How often have you heard stakeholders say, when replacing an existing system with a new one, “the minimum requirement is to have all the features of the existing platform”.  And this is where the trouble begins.

Big projects, with multiple teams, in multiple locations take a long time to deliver value and the stakeholder feedback loop is near non-existent. Teams are told to speed up, work weekends and just get the job done. Developers start to clash with Operations as the demand increases and the quality (usually) decreases. Then when deadlines are inevitably missed, the Executives start to roll-up their sleeves and run remediation workshops.

This was no different for us. In fact poor old project managers and product owners were either fired or banished to the back-office.

Something had to change and I when I heard about DevOps (coupled with BDD and Automation), it was clear to me that this would improve our broken working practices and caustic culture plus give some modicum of hope.

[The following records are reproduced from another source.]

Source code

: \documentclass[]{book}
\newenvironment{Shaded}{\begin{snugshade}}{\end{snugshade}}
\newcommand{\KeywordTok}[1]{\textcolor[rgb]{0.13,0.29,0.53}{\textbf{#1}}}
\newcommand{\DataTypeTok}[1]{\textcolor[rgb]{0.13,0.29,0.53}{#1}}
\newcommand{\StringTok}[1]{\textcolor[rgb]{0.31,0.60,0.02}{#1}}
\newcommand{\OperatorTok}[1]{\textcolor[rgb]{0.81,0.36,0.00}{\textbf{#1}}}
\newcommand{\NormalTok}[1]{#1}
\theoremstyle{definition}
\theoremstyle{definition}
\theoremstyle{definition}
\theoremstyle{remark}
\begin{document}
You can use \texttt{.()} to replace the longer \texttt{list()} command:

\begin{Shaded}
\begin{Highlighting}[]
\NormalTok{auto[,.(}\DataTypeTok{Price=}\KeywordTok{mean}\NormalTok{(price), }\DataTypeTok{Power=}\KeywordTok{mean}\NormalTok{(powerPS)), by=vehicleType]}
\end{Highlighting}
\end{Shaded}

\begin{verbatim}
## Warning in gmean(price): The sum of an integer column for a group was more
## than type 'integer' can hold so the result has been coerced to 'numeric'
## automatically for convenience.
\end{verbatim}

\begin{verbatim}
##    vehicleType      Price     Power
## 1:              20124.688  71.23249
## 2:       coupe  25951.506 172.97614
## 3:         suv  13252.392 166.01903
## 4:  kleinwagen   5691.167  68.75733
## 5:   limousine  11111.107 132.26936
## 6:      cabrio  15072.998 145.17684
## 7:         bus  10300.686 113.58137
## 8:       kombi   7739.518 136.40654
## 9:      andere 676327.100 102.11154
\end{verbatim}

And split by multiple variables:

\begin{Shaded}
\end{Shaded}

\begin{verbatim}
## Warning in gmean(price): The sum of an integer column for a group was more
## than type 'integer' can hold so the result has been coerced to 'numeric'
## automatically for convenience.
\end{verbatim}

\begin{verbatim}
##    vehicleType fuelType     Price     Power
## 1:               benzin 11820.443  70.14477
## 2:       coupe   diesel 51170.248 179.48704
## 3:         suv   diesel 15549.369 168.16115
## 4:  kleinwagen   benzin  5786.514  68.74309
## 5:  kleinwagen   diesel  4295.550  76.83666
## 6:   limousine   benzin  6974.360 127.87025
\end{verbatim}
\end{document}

So on a nice sunny day in a big meeting at HQ (somewhere in the USA) in 2011 the presentation about DevOps started. The graphical metaphor involved a Volvo getting maintenance and was compared to a Formula 1 car’s pit-crew. Clearly this demonstrated “speed”, “collaboration” and “delivery”.

We were chuffed, the arguments were sound, the movement was clear and all we needed to do was re-organise Global IT, defocus QA by getting Dev’s to automate tests and introduce Agile Methods. So we paused for feedback from the assembled Global technical Executive Leadership team  – some of whom joined via conference call from 3 different continents.

The sound of “Crickets” could be clearly heard. Quickly followed by a tsunami of negativity. Then the global CTO shot me down in flames. 

To be fair, it was 2011 and you could’ve have counted the number of DevOps adoptions on one hand (mostly in small organisations) but believe me we learned a valuable lesson. That was, no matter how right you think you are, never underestimate the challenge of when Psychology meets Technology. I’m going to blog more about this in the future but suffice to say that transformational change is hard to land when people are personally impacted. 

I know this sounds blindingly obvious now but fear not. Your traditional leadership skills, not technical ones, can get you on the right track. I know that now and we are having great success at present.

So what happened to the company where I used to work?

Well, the global CTO was fired 3 months after my presentation, the new one lasted 12 months and then the lay-offs began. Soon after that the company was sold to a bitter rival. However the brand did live on but as a skin on a white labelled web-site.

Would DevOps had helped? I couldn’t say but certainly when one changes the culture, unleashes experimentation & innovation, focusses on waste & efficiency and not just empowers people but “really” trusts them…then this drives Customer value which in my opinion increases the chances of success.